[Collected data]
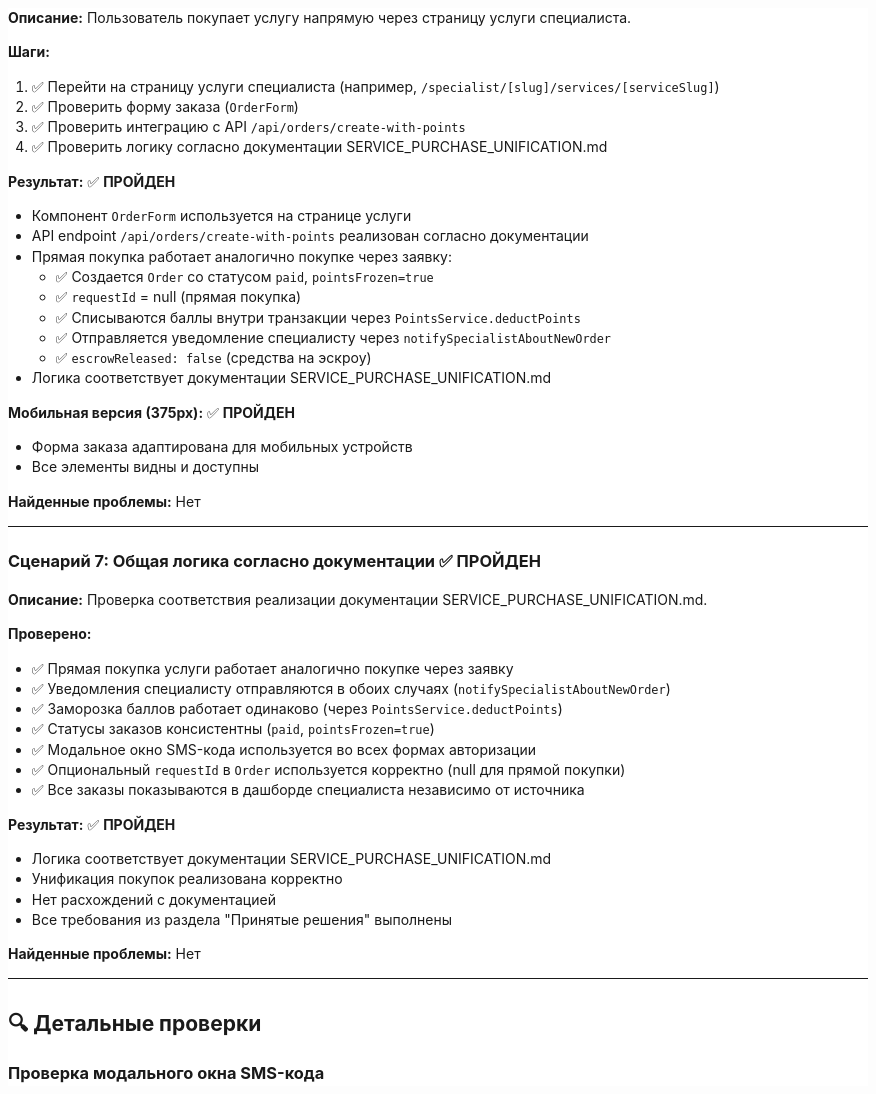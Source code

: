 **Описание:** Пользователь покупает услугу напрямую через страницу услуги специалиста.

**Шаги:**
1. ✅ Перейти на страницу услуги специалиста (например, `/specialist/[slug]/services/[serviceSlug]`)
2. ✅ Проверить форму заказа (`OrderForm`)
3. ✅ Проверить интеграцию с API `/api/orders/create-with-points`
4. ✅ Проверить логику согласно документации SERVICE_PURCHASE_UNIFICATION.md

**Результат:** ✅ **ПРОЙДЕН**
- Компонент `OrderForm` используется на странице услуги
- API endpoint `/api/orders/create-with-points` реализован согласно документации
- Прямая покупка работает аналогично покупке через заявку:
  - ✅ Создается `Order` со статусом `paid`, `pointsFrozen=true`
  - ✅ `requestId` = null (прямая покупка)
  - ✅ Списываются баллы внутри транзакции через `PointsService.deductPoints`
  - ✅ Отправляется уведомление специалисту через `notifySpecialistAboutNewOrder`
  - ✅ `escrowReleased: false` (средства на эскроу)
- Логика соответствует документации SERVICE_PURCHASE_UNIFICATION.md

**Мобильная версия (375px):** ✅ **ПРОЙДЕН**
- Форма заказа адаптирована для мобильных устройств
- Все элементы видны и доступны

**Найденные проблемы:** Нет

---

### Сценарий 7: Общая логика согласно документации ✅ ПРОЙДЕН

**Описание:** Проверка соответствия реализации документации SERVICE_PURCHASE_UNIFICATION.md.

**Проверено:**
- ✅ Прямая покупка услуги работает аналогично покупке через заявку
- ✅ Уведомления специалисту отправляются в обоих случаях (`notifySpecialistAboutNewOrder`)
- ✅ Заморозка баллов работает одинаково (через `PointsService.deductPoints`)
- ✅ Статусы заказов консистентны (`paid`, `pointsFrozen=true`)
- ✅ Модальное окно SMS-кода используется во всех формах авторизации
- ✅ Опциональный `requestId` в `Order` используется корректно (null для прямой покупки)
- ✅ Все заказы показываются в дашборде специалиста независимо от источника

**Результат:** ✅ **ПРОЙДЕН**
- Логика соответствует документации SERVICE_PURCHASE_UNIFICATION.md
- Унификация покупок реализована корректно
- Нет расхождений с документацией
- Все требования из раздела "Принятые решения" выполнены

**Найденные проблемы:** Нет

---

## 🔍 Детальные проверки

### Проверка модального окна SMS-кода
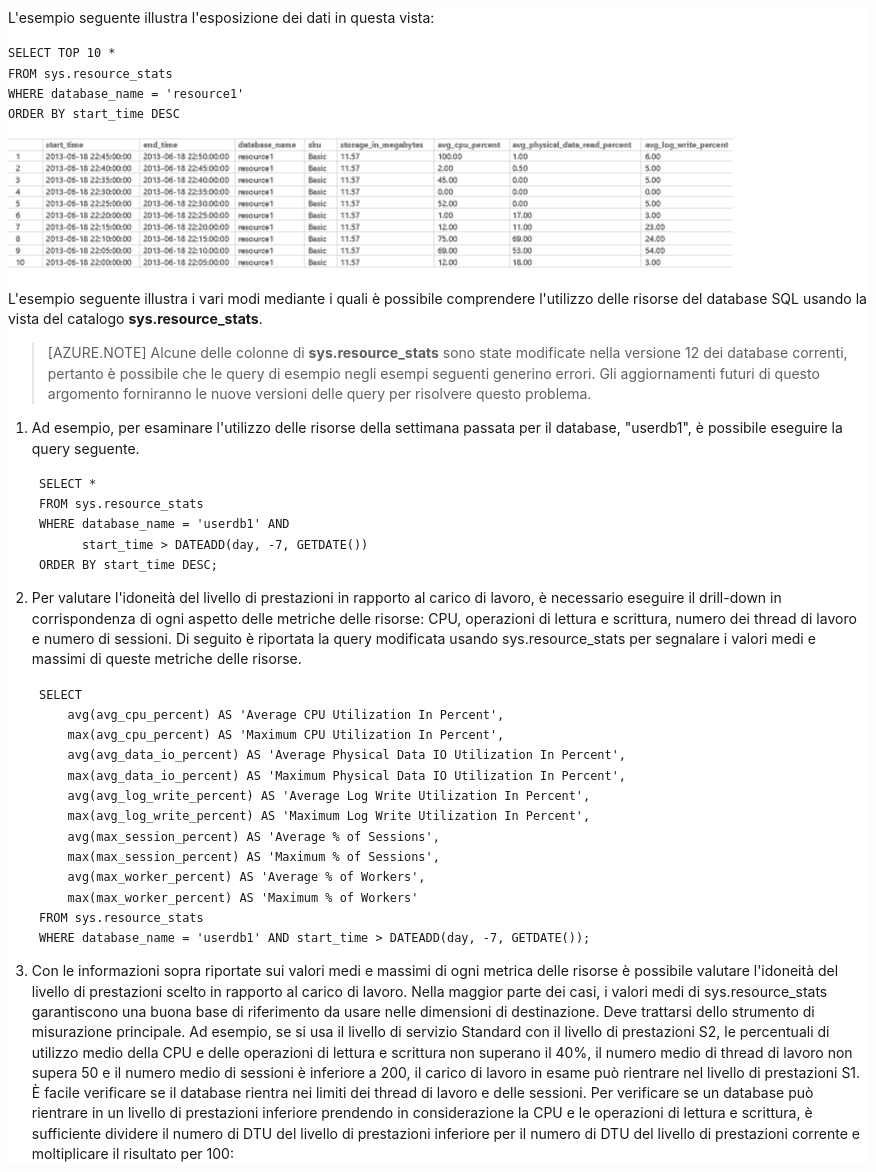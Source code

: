 L'esempio seguente illustra l'esposizione dei dati in questa vista:

	SELECT TOP 10 *
	FROM sys.resource_stats
	WHERE database_name = 'resource1'
	ORDER BY start_time DESC

![Statistiche relative alle risorse di sistema](./media/sql-database-performance-guidance/sys_resource_stats.png)

L'esempio seguente illustra i vari modi mediante i quali è possibile comprendere l'utilizzo delle risorse del database SQL usando la vista del catalogo **sys.resource\_stats**.

>[AZURE.NOTE] Alcune delle colonne di **sys.resource\_stats** sono state modificate nella versione 12 dei database correnti, pertanto è possibile che le query di esempio negli esempi seguenti generino errori. Gli aggiornamenti futuri di questo argomento forniranno le nuove versioni delle query per risolvere questo problema.

1. Ad esempio, per esaminare l'utilizzo delle risorse della settimana passata per il database, "userdb1", è possibile eseguire la query seguente.

		SELECT *
		FROM sys.resource_stats
		WHERE database_name = 'userdb1' AND
		      start_time > DATEADD(day, -7, GETDATE())
		ORDER BY start_time DESC;

2. Per valutare l'idoneità del livello di prestazioni in rapporto al carico di lavoro, è necessario eseguire il drill-down in corrispondenza di ogni aspetto delle metriche delle risorse: CPU, operazioni di lettura e scrittura, numero dei thread di lavoro e numero di sessioni. Di seguito è riportata la query modificata usando sys.resource\_stats per segnalare i valori medi e massimi di queste metriche delle risorse.

		SELECT
		    avg(avg_cpu_percent) AS 'Average CPU Utilization In Percent',
		    max(avg_cpu_percent) AS 'Maximum CPU Utilization In Percent',
		    avg(avg_data_io_percent) AS 'Average Physical Data IO Utilization In Percent',
		    max(avg_data_io_percent) AS 'Maximum Physical Data IO Utilization In Percent',
		    avg(avg_log_write_percent) AS 'Average Log Write Utilization In Percent',
		    max(avg_log_write_percent) AS 'Maximum Log Write Utilization In Percent',
		    avg(max_session_percent) AS 'Average % of Sessions',
		    max(max_session_percent) AS 'Maximum % of Sessions',
		    avg(max_worker_percent) AS 'Average % of Workers',
		    max(max_worker_percent) AS 'Maximum % of Workers'
		FROM sys.resource_stats
		WHERE database_name = 'userdb1' AND start_time > DATEADD(day, -7, GETDATE());

3. Con le informazioni sopra riportate sui valori medi e massimi di ogni metrica delle risorse è possibile valutare l'idoneità del livello di prestazioni scelto in rapporto al carico di lavoro. Nella maggior parte dei casi, i valori medi di sys.resource\_stats garantiscono una buona base di riferimento da usare nelle dimensioni di destinazione. Deve trattarsi dello strumento di misurazione principale. Ad esempio, se si usa il livello di servizio Standard con il livello di prestazioni S2, le percentuali di utilizzo medio della CPU e delle operazioni di lettura e scrittura non superano il 40%, il numero medio di thread di lavoro non supera 50 e il numero medio di sessioni è inferiore a 200, il carico di lavoro in esame può rientrare nel livello di prestazioni S1. È facile verificare se il database rientra nei limiti dei thread di lavoro e delle sessioni. Per verificare se un database può rientrare in un livello di prestazioni inferiore prendendo in considerazione la CPU e le operazioni di lettura e scrittura, è sufficiente dividere il numero di DTU del livello di prestazioni inferiore per il numero di DTU del livello di prestazioni corrente e moltiplicare il risultato per 100:
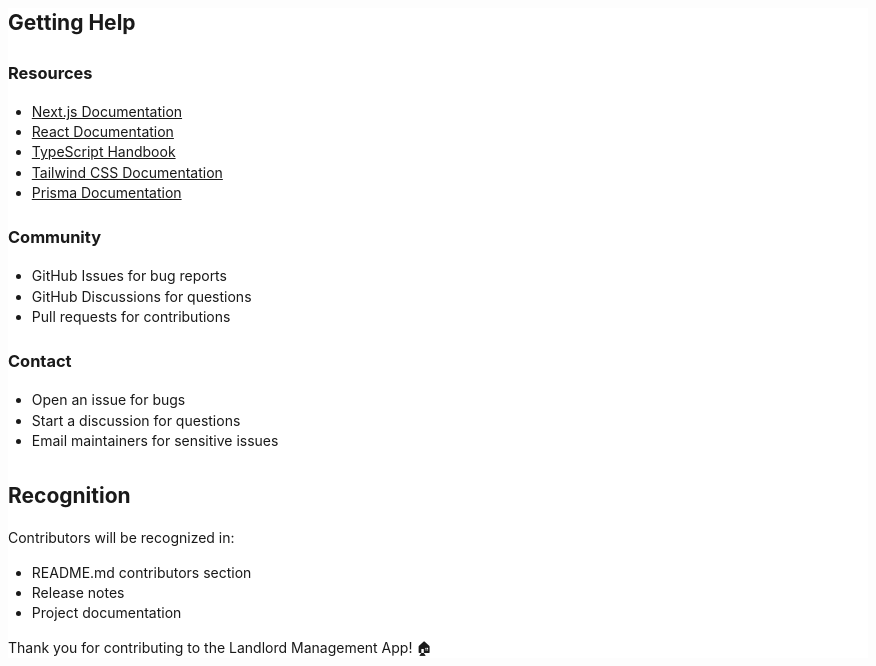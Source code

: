 ## Getting Help

### Resources

- [Next.js Documentation](https://nextjs.org/docs)
- [React Documentation](https://react.dev)
- [TypeScript Handbook](https://www.typescriptlang.org/docs)
- [Tailwind CSS Documentation](https://tailwindcss.com/docs)
- [Prisma Documentation](https://www.prisma.io/docs)

### Community

- GitHub Issues for bug reports
- GitHub Discussions for questions
- Pull requests for contributions

### Contact

- Open an issue for bugs
- Start a discussion for questions
- Email maintainers for sensitive issues

## Recognition

Contributors will be recognized in:

- README.md contributors section
- Release notes
- Project documentation

Thank you for contributing to the Landlord Management App! 🏠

▶ **What the task requires**
Please set down exactly the lines from the first line of the data above through the line with "null (прямая покупка)", both included, leaving out the pictures.

▶ **Task output**
Source code

: **Описание:** Пользователь покупает услугу напрямую через страницу услуги специалиста.

**Шаги:**
1. ✅ Перейти на страницу услуги специалиста (например, `/specialist/[slug]/services/[serviceSlug]`)
2. ✅ Проверить форму заказа (`OrderForm`)
3. ✅ Проверить интеграцию с API `/api/orders/create-with-points`
4. ✅ Проверить логику согласно документации SERVICE_PURCHASE_UNIFICATION.md

**Результат:** ✅ **ПРОЙДЕН**
- Компонент `OrderForm` используется на странице услуги
- API endpoint `/api/orders/create-with-points` реализован согласно документации
- Прямая покупка работает аналогично покупке через заявку:
  - ✅ Создается `Order` со статусом `paid`, `pointsFrozen=true`
  - ✅ `requestId` = null (прямая покупка)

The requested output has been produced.